- Exercise description
In the data below, one line contains "林家興, 王政德, 魏義維" and a later one contains "許育禎, 林良埄, 羅祖佑". Print both, with every line between them, exactly and alone.

Plain-text document sources
_ _ _ _ _

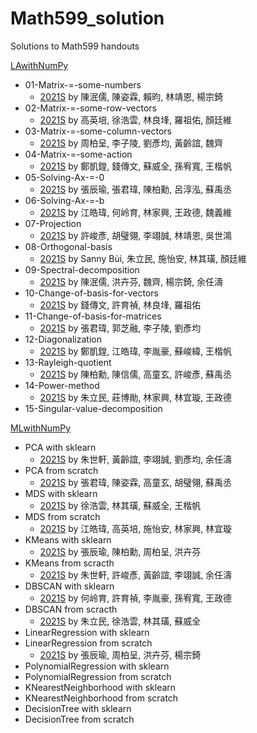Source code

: # Math599_solution
Solutions to Math599 handouts


[LAwithNumPy](https://github.com/jephianlin/LAwithNumPy)
- 01-Matrix-=-some-numbers
  + [2021S](01-Matrix-=-some-numbers-2021S.ipynb) by 陳泯儒, 陳姿霖, 賴昀, 林靖恩, 楊宗錡
- 02-Matrix-=-some-row-vectors
  + [2021S](02-Matrix-=-some-row-vectors-2021S.ipynb) by 高英培, 徐浩雲, 林良埄, 羅祖佑, 顏廷維
- 03-Matrix-=-some-column-vectors
  + [2021S](03-Matrix-=-some-column-vectors-2021S.ipynb) by 周柏呈, 李子陵, 劉彥均, 黃齡誼, 魏齊
- 04-Matrix-=-some-action
  + [2021S](04-Matrix-=-some-action-2021S.ipynb) by 鄭凱鍠, 錢傳文, 蘇威全, 孫宥寬, 王楷帆
- 05-Solving-Ax-=-0
  + [2021S](05-Solving-Ax-=-0-2021S.ipynb) by 張辰瑜, 張君瑋, 陳柏勳, 呂淳泓, 蘇禹丞
- 06-Solving-Ax-=-b
  + [2021S](06-Solving-Ax-=-b-2021S.ipynb) by 江皓瑋, 何岭育, 林家興, 王政德, 魏義維
- 07-Projection
  + [2021S](07-Projection-2021S.ipynb) by 許峻彥, 胡璧翎, 李翊誠, 林靖恩, 吳世鴻
- 08-Orthogonal-basis
  + [2021S](08-Orthogonal-basis-2021S.ipynb) by Sanny Bùi, 朱立民, 施怡安, 林其璜, 顏廷維
- 09-Spectral-decomposition
  + [2021S](09-Spectral-decomposition-2021S.ipynb) by 陳泯儒, 洪卉芬, 魏齊, 楊宗錡, 余任濤
- 10-Change-of-basis-for-vectors
  + [2021S](10-Change-of-basis-for-vectors-2021S.ipynb) by 錢傳文, 許育禎, 林良埄, 羅祖佑
- 11-Change-of-basis-for-matrices
  + [2021S](11-Change-of-basis-for-matrices-2021S.ipynb) by 張君瑋, 郭芝融, 李子陵, 劉彥均
- 12-Diagonalization
  + [2021S](12-Diagonalization-2021S.ipynb) by 鄭凱鍠, 江皓瑋, 李胤豪, 蘇峻緯, 王楷帆
- 13-Rayleigh-quotient
  + [2021S](13-Rayleigh-quotient-2021S.ipynb) by 陳柏勳, 陳信儒, 高童玄, 許峻彥, 蘇禹丞
- 14-Power-method
  + [2021S](14-Power-method-2021S.ipynb) by 朱立民, 莊博勛, 林家興, 林宜璇, 王政德	
- 15-Singular-value-decomposition


[MLwithNumPy](http://www.math.nsysu.edu.tw/~chlin/2021SMath599/2021SMath599.html)
- PCA with sklearn
  + [2021S](PCA-with-scikit-learn-2021S.ipynb) by 朱世軒, 黃齡誼, 李翊誠, 劉彥均, 余任濤
- PCA from scratch
  + [2021S](PCA-from-scratch-2021S.ipynb) by 張君瑋, 陳姿霖, 高童玄, 胡璧翎, 蘇禹丞
- MDS with sklearn
  + [2021S](MDS-with-scikit-learn-2021S.ipynb) by 徐浩雲, 林其璜, 蘇威全, 王楷帆
- MDS from scratch
  + [2021S](MDS-from-scratch-2021S.ipynb) by 江皓瑋, 高英培, 施怡安, 林家興, 林宜璇
- KMeans with sklearn
  + [2021S](KMeans-with-scikit-learn-2021S.ipynb) by 張辰瑜, 陳柏勳, 周柏呈, 洪卉芬
- KMeans from scracth
  + [2021S](KMeans-from-scratch-2021S.ipynb) by 朱世軒, 許峻彥, 黃齡誼, 李翊誠, 余任濤
- DBSCAN with sklearn
  + [2021S](DBSCAN-with-scikit-learn-2021S.ipynb) by 何岭育, 許育禎, 李胤豪, 孫宥寬, 王政德
- DBSCAN from scracth
  + [2021S](DBSCAN-from-scratch-2021S.ipynb) by 朱立民, 徐浩雲, 林其璜, 蘇威全
- LinearRegression with sklearn
- LinearRegression from scratch
  + [2021S](LinearRegression-from-scratch-2021S.ipynb) by 張辰瑜, 周柏呈, 洪卉芬, 楊宗錡
- PolynomialRegression with sklearn
- PolynomialRegression from scratch
- KNearestNeighborhood with sklearn
- KNearestNeighborhood from scratch
- DecisionTree with sklearn
- DecisionTree from scratch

_ _ _ _ _

- Answer section
  + [2021S](06-Solving-Ax-=-b-2021S.ipynb) by 江皓瑋, 何岭育, 林家興, 王政德, 魏義維
- 07-Projection
  + [2021S](07-Projection-2021S.ipynb) by 許峻彥, 胡璧翎, 李翊誠, 林靖恩, 吳世鴻
- 08-Orthogonal-basis
  + [2021S](08-Orthogonal-basis-2021S.ipynb) by Sanny Bùi, 朱立民, 施怡安, 林其璜, 顏廷維
- 09-Spectral-decomposition
  + [2021S](09-Spectral-decomposition-2021S.ipynb) by 陳泯儒, 洪卉芬, 魏齊, 楊宗錡, 余任濤
- 10-Change-of-basis-for-vectors
  + [2021S](10-Change-of-basis-for-vectors-2021S.ipynb) by 錢傳文, 許育禎, 林良埄, 羅祖佑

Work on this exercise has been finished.